Wednesday, December 11, 2013

[over]reacting to the "prosperity gospel"

It’s easy (not to mention hip) to hate on advocates of the “prosperity gospel,” who teach that God promises people health, wealth, and a “good life” if they trust in him. It’s right to react against the “prosperity gospel,” but we should be wary of going “too far,” as it’s equally easy to do. The prosperity gospel errors by placing our happiness at the center of God’s intentions for us, and it portrays God orbiting around us, when we orbit around him. God’s greatest concern isn’t our experience of life but his glory filling the cosmos. God’s overarching concern for us isn’t our happiness but our holiness, and his work in our lives is geared towards our holiness and his glory. When we demolish the tenets of the prosperity gospel by erecting in its place a “gospel of suffering,” we’re no less guilty of misconstruing the gospel. It’s wrong for us to believe that God’s biggest concern is giving us a comfortable, rose-garden experience on our march to consummation, and it’s just as wrong to deny that God gives us gifts and blessings along the way, for Every generous act of giving, with every perfect gift, is from above, coming down from the Father of lights, with whom there is no variation or shadow due to change.

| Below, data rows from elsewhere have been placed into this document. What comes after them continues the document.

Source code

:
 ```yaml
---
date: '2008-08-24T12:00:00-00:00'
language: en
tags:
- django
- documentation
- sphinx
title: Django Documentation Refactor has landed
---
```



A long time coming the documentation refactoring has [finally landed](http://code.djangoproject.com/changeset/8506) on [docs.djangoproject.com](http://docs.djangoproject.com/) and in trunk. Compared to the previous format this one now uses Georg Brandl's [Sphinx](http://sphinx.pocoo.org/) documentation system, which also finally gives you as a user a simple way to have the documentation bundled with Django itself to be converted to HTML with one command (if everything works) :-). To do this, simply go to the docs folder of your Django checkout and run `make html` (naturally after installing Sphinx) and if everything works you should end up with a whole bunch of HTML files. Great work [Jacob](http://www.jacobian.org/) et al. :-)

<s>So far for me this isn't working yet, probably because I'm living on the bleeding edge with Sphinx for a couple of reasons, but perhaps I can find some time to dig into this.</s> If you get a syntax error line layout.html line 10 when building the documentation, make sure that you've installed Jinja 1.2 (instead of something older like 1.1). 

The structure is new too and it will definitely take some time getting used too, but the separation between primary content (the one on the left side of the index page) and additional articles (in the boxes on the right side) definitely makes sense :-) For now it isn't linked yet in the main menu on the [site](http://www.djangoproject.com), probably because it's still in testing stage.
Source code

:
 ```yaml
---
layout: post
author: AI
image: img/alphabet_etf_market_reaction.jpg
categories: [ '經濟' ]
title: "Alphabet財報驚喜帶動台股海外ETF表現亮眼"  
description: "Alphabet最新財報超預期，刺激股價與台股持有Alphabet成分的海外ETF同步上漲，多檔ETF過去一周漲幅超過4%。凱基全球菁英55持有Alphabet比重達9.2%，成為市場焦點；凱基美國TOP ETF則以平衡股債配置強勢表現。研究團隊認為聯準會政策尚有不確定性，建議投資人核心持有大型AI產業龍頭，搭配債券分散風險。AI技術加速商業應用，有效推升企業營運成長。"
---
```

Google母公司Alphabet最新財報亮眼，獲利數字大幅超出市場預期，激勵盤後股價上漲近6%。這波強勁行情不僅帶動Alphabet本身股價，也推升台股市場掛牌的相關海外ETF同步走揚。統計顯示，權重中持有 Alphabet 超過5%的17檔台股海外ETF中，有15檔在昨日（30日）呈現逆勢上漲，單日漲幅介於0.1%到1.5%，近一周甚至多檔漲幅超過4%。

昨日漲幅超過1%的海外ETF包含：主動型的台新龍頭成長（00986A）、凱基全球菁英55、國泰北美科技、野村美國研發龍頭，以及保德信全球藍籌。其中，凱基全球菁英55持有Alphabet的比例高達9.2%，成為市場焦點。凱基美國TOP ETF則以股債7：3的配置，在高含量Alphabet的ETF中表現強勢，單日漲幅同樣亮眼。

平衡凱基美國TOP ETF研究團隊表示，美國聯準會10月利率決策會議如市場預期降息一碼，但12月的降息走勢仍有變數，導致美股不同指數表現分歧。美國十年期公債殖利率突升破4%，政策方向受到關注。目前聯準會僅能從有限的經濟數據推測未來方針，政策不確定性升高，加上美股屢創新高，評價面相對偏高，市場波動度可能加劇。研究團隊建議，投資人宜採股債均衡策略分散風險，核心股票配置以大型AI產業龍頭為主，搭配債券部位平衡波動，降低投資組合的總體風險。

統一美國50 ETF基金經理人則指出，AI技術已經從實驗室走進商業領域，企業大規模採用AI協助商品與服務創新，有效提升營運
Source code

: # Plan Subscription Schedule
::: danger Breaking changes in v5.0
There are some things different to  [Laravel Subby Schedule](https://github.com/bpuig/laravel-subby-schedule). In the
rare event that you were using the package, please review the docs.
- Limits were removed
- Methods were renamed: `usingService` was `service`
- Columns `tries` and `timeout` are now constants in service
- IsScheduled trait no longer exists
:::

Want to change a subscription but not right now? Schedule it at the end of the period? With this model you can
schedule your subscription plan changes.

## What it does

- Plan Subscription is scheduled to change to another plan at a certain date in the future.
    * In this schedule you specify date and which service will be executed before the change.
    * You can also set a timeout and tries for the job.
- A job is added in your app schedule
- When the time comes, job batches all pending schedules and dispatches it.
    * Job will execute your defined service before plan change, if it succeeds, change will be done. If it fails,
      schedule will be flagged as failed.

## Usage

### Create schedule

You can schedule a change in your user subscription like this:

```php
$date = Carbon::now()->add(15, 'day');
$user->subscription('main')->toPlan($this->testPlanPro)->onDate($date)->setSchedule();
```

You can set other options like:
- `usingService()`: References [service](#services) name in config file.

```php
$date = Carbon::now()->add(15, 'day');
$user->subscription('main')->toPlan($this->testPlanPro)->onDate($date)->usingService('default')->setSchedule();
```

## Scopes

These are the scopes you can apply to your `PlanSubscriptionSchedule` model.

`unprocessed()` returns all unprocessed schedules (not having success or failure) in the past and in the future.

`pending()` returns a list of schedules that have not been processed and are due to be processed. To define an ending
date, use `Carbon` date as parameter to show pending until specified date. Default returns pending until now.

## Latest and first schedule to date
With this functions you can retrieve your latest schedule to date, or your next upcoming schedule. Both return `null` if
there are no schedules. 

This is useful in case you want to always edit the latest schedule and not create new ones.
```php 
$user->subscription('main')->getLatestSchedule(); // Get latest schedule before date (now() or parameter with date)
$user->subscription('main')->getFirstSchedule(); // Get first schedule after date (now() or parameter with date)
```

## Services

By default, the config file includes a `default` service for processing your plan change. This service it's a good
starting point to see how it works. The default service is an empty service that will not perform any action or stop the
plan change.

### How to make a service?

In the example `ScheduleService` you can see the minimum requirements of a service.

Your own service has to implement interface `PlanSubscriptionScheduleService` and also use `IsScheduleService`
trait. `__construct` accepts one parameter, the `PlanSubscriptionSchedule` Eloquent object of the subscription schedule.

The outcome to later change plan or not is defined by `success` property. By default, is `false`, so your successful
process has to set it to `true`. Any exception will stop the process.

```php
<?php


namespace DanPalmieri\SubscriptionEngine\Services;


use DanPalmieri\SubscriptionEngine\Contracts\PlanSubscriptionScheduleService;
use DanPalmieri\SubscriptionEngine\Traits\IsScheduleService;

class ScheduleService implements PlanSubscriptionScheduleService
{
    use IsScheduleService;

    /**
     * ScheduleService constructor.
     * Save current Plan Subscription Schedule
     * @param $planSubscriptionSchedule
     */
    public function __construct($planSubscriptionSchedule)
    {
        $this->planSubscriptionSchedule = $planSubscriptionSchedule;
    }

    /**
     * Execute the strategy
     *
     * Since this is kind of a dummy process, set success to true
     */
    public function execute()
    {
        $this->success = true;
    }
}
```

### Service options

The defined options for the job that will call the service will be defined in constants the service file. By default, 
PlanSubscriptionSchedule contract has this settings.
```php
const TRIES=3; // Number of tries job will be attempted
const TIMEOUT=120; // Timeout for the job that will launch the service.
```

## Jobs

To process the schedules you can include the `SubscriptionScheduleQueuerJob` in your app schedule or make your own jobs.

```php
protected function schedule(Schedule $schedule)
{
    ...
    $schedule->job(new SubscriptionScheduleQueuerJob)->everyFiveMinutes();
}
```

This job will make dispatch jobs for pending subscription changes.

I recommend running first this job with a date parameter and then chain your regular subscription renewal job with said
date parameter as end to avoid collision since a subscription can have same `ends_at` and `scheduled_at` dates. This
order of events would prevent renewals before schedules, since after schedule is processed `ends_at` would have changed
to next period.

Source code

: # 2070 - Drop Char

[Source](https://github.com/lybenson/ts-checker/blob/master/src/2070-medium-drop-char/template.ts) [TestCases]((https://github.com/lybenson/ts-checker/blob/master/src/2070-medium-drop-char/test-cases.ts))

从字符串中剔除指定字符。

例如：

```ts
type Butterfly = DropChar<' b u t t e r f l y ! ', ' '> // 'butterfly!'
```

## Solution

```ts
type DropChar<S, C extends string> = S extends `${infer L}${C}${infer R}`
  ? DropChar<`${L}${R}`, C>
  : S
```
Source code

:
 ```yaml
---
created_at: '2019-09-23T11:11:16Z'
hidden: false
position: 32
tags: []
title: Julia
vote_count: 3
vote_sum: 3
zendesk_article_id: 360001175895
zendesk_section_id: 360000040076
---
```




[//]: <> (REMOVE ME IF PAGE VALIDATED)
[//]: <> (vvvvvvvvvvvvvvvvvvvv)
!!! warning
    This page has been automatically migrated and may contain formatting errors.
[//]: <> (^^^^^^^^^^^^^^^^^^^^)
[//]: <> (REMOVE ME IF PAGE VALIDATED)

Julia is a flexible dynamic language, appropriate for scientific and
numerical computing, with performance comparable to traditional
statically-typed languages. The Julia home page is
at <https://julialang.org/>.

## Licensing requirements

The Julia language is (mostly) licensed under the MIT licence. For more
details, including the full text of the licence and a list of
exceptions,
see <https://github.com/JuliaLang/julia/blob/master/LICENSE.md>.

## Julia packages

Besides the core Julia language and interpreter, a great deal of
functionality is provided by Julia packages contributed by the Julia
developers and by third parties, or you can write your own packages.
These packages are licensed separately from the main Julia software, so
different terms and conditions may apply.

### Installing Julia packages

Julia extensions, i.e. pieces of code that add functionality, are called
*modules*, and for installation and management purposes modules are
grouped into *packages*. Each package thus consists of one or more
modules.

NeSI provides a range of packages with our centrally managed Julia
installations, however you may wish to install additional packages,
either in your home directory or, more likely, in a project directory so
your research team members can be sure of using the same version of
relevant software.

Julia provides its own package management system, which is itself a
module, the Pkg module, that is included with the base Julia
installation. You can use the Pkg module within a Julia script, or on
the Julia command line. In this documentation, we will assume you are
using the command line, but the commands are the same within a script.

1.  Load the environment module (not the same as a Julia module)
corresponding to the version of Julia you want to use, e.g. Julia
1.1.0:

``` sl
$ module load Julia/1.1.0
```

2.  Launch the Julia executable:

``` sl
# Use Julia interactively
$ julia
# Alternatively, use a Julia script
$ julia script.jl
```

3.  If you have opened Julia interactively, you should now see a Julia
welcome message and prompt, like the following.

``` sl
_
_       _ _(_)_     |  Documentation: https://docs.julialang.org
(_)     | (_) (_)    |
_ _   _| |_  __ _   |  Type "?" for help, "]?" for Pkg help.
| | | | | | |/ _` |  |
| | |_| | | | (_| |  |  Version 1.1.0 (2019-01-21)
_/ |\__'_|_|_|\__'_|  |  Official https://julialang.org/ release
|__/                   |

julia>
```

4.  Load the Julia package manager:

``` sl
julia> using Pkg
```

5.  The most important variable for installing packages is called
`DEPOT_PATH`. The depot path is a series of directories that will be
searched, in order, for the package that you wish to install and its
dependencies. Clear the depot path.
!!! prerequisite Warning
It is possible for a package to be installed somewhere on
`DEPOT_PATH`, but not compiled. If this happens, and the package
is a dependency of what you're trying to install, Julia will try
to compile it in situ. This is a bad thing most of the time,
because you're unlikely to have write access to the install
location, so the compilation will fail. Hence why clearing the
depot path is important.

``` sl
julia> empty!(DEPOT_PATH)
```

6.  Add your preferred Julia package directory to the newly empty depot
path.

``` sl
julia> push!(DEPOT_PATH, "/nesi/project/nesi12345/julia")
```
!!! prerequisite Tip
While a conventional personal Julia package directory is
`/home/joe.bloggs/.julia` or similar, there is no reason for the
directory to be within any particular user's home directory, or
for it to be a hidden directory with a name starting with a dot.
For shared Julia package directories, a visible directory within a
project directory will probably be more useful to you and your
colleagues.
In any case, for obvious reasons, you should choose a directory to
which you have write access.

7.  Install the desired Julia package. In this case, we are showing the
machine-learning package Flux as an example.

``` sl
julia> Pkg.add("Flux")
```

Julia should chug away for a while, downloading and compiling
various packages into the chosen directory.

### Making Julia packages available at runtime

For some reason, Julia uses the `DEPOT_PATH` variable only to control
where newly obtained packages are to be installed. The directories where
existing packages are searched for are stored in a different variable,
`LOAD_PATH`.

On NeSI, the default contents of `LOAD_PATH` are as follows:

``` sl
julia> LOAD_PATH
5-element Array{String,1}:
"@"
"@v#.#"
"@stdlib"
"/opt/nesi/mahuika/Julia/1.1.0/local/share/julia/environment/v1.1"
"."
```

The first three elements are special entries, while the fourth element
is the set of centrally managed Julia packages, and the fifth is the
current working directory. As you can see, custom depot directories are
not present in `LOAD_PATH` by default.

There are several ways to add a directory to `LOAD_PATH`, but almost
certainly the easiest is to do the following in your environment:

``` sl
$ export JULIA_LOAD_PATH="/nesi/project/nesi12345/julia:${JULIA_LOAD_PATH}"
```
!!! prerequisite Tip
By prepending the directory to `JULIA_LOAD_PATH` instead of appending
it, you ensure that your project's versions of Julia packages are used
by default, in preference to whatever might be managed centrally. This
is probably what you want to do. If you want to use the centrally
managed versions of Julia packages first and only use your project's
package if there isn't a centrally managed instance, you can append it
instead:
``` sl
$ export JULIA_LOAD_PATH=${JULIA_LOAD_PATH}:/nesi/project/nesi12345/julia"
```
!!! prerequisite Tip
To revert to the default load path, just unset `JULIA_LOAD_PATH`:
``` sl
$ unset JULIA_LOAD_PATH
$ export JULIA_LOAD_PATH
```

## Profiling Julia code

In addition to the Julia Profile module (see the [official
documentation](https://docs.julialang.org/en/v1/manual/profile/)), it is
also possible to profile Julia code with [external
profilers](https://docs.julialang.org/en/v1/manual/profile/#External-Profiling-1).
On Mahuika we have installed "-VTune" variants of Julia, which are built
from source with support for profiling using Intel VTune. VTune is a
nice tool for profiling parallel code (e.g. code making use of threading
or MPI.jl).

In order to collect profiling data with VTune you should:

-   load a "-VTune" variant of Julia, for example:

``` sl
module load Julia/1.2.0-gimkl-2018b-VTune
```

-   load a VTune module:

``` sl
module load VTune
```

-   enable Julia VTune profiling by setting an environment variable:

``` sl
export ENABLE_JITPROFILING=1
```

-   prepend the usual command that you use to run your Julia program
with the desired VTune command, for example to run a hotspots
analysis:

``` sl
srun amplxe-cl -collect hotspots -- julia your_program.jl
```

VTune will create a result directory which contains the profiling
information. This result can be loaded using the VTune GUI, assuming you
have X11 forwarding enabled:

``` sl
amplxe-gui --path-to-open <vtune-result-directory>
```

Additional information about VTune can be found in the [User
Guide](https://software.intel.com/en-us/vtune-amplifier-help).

A good, loving father has his child’s best interests in mind and seeks to train his child to become a decent human being through reproof, correction, discipline, and encouragement. God, as a good and loving Father, seeks to train us into being decent human beings. The New Testament is adamant that God’s desire for his people is for them to be conformed to the image of his Son, Jesus Christ; Jesus Christ is portrayed, in the New Testament, as the model human being, setting the template, so-to-speak, for what genuine human living looks like. Conformity to Christ (becoming “like Christ”) is becoming, by the power of the Spirit and human diligence, a new sort of person in the world, a redeemed and ransomed sort of person, the kind of person who lives life as God intended it to be lived. Holy living is genuine, fully-flourishing life as God’s image-bearers, and this is God’s ultimate concern for us—and it is both for his glory and for our benefit. Because he is a loving father, he employs reproof, correction, and discipline to goad us in the right direction, to keep us on track. For [our parents] disciplined us for a short time as seemed best to them, but God disciplines us for our good, in order that we may share his holiness. We have his grace and mercy meeting us in our weakness and failures, for a good Father is patient, too.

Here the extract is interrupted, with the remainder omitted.